La Prairie hoje também é uma marca usada pelos homens ou primordialmente pelas mulheres?
Não há diferença entre a pele do homem e da mulher, com exceção da barba e da textura um pouco diferente. Fisiologicamente falando, é a mesma coisa. Homens talvez gostem de texturas mais leves. Nós temos muitos homens comprando, até porque nossa embalagem também atende ao público masculino e não especificamente ao feminino. De qualquer forma, 95% dos nossos compradores são mulheres que se preocupam e investem na pele.
Hoje, das várias linhas de produtos da marca, o foco parece ser menos na idade e mais na necessidade da pele. Por qual razão?
Pelo motivo que você pode ter uma pele de 35 anos com apenas 26 anos, devido a hábitos como beber, fumar, dormir pouco, viajar muito, ficar bastante tempo no ar-condicionado. A idade da pele não é, necessariamente, sua idade.
O que esperar do futuro da La Prairie?
Nosso desafio é posicionar-se como uma marca de luxo e crescer sem, necessariamente, estar em centenas de endereços em todos os países.
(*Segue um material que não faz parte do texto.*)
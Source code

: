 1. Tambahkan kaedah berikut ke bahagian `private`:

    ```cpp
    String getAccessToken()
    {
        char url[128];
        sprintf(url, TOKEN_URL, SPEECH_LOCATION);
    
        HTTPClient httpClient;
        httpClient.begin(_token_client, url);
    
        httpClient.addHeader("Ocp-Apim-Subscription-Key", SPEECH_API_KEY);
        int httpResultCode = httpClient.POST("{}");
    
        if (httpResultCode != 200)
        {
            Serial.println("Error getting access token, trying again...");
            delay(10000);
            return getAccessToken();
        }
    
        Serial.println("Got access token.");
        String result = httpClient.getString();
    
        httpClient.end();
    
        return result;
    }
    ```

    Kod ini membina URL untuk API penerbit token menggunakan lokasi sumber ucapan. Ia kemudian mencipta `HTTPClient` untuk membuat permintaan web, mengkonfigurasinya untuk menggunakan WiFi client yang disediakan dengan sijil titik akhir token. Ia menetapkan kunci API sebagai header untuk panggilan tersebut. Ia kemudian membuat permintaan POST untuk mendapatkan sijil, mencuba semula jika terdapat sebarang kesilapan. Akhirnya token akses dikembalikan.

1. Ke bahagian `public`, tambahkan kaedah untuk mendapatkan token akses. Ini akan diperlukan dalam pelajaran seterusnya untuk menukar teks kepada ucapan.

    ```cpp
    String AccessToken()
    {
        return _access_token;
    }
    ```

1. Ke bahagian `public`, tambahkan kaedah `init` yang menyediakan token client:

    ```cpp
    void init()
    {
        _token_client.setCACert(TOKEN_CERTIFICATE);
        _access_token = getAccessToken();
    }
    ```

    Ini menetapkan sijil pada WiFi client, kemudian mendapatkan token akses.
Para os próximos anos, a meta é estar à frente do “estado da arte do luxo”. Se você não investe em inovação, o consumidor tem o poder de trocar de marca. Se ele não estiver satisfeito, reclamará em blogs e nas redes sociais. Nossa filosofia é lançar os melhores produtos e estar à frente do tempo. Não produzimos cosméticos convencionais, só criamos itens únicos e de alta qualidade. Também não investimos em marketing. Nossos aportes são direcionados para a Pesquisa e Desenvolvimento.